PROBLEM DESCRIPTION
Below are the entries; return every line among them that holds the word "disordR".

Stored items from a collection
********

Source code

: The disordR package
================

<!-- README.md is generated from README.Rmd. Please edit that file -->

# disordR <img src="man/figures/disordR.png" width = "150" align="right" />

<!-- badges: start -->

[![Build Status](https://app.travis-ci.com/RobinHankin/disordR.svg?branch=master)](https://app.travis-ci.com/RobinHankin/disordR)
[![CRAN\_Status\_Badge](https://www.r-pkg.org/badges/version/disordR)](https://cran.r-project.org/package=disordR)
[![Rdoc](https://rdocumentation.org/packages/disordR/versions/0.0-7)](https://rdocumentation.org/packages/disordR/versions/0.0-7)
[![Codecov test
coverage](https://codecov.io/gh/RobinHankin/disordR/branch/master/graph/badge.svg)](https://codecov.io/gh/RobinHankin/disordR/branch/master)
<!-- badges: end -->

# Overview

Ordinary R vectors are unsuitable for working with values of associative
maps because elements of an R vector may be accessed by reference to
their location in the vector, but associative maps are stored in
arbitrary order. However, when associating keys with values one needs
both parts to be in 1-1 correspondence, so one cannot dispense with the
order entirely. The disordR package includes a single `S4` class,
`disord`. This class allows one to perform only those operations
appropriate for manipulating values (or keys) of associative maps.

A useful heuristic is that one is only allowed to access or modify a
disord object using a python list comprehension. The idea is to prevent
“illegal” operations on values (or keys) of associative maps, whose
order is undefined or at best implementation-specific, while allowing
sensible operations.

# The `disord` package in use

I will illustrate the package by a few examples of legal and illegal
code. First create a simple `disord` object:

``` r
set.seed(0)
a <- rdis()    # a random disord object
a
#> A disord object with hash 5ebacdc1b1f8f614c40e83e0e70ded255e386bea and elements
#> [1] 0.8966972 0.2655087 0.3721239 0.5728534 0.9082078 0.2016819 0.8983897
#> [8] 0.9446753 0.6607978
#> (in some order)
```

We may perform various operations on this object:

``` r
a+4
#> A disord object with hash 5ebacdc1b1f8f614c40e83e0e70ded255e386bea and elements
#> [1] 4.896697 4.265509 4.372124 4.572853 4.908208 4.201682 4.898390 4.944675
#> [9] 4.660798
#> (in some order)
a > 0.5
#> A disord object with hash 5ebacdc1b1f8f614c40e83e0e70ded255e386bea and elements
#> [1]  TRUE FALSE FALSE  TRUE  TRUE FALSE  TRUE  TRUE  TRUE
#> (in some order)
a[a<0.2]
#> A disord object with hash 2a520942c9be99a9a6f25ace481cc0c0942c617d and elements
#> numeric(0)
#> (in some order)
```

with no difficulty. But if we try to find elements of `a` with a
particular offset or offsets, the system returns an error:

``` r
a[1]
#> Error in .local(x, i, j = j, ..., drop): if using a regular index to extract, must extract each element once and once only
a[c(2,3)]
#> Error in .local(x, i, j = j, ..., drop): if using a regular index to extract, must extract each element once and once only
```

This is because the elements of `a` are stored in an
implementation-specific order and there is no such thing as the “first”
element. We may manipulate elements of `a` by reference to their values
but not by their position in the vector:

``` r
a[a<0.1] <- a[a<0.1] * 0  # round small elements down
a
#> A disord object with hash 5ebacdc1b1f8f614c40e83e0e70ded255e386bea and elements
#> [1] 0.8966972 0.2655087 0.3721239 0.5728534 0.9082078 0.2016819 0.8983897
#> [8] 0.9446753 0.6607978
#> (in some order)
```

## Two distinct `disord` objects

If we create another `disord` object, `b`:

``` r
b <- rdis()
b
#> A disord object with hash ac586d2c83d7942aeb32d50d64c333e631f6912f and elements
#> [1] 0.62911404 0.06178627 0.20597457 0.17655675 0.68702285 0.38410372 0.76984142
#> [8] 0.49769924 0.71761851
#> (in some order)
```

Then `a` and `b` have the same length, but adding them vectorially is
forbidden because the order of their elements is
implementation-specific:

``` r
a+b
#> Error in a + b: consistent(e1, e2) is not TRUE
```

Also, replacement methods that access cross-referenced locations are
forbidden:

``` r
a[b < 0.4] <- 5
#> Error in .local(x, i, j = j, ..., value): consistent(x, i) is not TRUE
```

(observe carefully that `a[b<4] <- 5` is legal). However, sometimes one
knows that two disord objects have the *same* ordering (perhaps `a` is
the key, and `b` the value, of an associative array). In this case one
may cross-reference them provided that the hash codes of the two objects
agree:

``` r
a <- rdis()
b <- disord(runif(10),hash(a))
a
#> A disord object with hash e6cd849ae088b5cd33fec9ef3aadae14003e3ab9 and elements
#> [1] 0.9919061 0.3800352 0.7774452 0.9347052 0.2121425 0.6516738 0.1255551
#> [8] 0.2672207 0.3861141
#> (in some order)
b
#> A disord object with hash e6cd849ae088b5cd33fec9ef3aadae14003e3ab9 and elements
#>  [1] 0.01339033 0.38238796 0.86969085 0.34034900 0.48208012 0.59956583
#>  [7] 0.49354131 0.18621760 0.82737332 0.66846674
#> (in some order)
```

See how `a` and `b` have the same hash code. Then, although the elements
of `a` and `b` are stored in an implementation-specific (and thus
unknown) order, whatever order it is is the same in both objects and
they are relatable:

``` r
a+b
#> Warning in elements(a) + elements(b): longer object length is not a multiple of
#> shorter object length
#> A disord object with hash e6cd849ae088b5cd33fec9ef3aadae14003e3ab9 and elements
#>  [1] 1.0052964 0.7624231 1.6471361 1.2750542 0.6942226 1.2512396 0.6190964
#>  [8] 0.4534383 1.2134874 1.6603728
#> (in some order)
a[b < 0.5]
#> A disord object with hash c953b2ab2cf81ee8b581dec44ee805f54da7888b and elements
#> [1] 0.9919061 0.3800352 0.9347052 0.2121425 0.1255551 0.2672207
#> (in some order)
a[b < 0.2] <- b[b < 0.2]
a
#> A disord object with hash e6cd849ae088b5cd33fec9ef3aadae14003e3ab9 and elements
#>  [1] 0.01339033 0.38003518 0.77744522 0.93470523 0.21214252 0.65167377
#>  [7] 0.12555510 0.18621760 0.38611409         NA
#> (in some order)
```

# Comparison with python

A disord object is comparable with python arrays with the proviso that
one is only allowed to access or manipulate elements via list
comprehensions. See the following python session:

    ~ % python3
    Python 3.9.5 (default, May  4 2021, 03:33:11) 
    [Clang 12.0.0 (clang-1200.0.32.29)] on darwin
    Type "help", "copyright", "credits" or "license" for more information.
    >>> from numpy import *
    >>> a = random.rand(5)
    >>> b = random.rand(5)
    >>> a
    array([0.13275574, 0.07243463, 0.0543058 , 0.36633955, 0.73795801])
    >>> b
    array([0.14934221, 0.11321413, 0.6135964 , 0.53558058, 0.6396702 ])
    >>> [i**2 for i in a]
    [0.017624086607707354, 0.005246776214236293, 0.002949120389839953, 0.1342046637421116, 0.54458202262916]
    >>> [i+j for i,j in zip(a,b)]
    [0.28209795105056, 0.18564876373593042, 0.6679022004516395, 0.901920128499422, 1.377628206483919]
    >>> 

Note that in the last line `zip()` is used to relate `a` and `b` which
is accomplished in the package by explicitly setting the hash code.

********

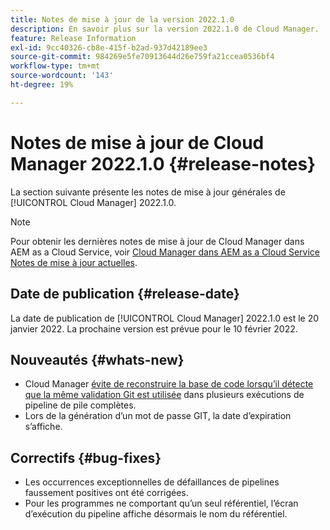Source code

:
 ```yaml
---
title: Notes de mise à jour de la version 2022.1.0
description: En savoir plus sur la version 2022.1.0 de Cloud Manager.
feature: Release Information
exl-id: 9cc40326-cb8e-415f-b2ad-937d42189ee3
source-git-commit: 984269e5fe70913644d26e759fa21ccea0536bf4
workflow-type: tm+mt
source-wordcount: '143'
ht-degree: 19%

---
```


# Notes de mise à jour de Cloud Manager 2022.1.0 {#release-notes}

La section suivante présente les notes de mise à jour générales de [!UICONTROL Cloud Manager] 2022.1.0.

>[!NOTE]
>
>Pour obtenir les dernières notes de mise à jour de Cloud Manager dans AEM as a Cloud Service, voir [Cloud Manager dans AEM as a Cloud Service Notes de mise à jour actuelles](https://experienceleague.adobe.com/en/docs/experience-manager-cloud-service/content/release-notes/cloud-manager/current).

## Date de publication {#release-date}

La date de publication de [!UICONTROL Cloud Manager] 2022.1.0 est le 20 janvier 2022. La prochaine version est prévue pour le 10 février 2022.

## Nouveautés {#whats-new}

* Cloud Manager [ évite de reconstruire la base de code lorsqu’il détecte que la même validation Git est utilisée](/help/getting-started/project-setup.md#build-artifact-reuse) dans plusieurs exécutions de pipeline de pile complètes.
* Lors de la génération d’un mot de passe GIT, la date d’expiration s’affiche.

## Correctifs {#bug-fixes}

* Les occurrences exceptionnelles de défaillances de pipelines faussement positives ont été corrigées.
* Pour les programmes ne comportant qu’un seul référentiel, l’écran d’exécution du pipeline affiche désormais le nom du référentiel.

********

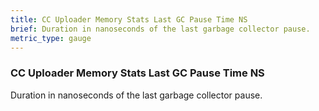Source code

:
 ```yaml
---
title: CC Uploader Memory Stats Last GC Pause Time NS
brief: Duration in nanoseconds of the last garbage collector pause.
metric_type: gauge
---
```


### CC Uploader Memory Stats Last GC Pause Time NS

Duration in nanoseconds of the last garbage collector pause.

********

WRITTEN ANSWER
: The disordR package
# disordR <img src="man/figures/disordR.png" width = "150" align="right" />
[![Build Status](https://app.travis-ci.com/RobinHankin/disordR.svg?branch=master)](https://app.travis-ci.com/RobinHankin/disordR)
[![CRAN\_Status\_Badge](https://www.r-pkg.org/badges/version/disordR)](https://cran.r-project.org/package=disordR)
[![Rdoc](https://rdocumentation.org/packages/disordR/versions/0.0-7)](https://rdocumentation.org/packages/disordR/versions/0.0-7)
coverage](https://codecov.io/gh/RobinHankin/disordR/branch/master/graph/badge.svg)](https://codecov.io/gh/RobinHankin/disordR/branch/master)
order entirely. The disordR package includes a single `S4` class,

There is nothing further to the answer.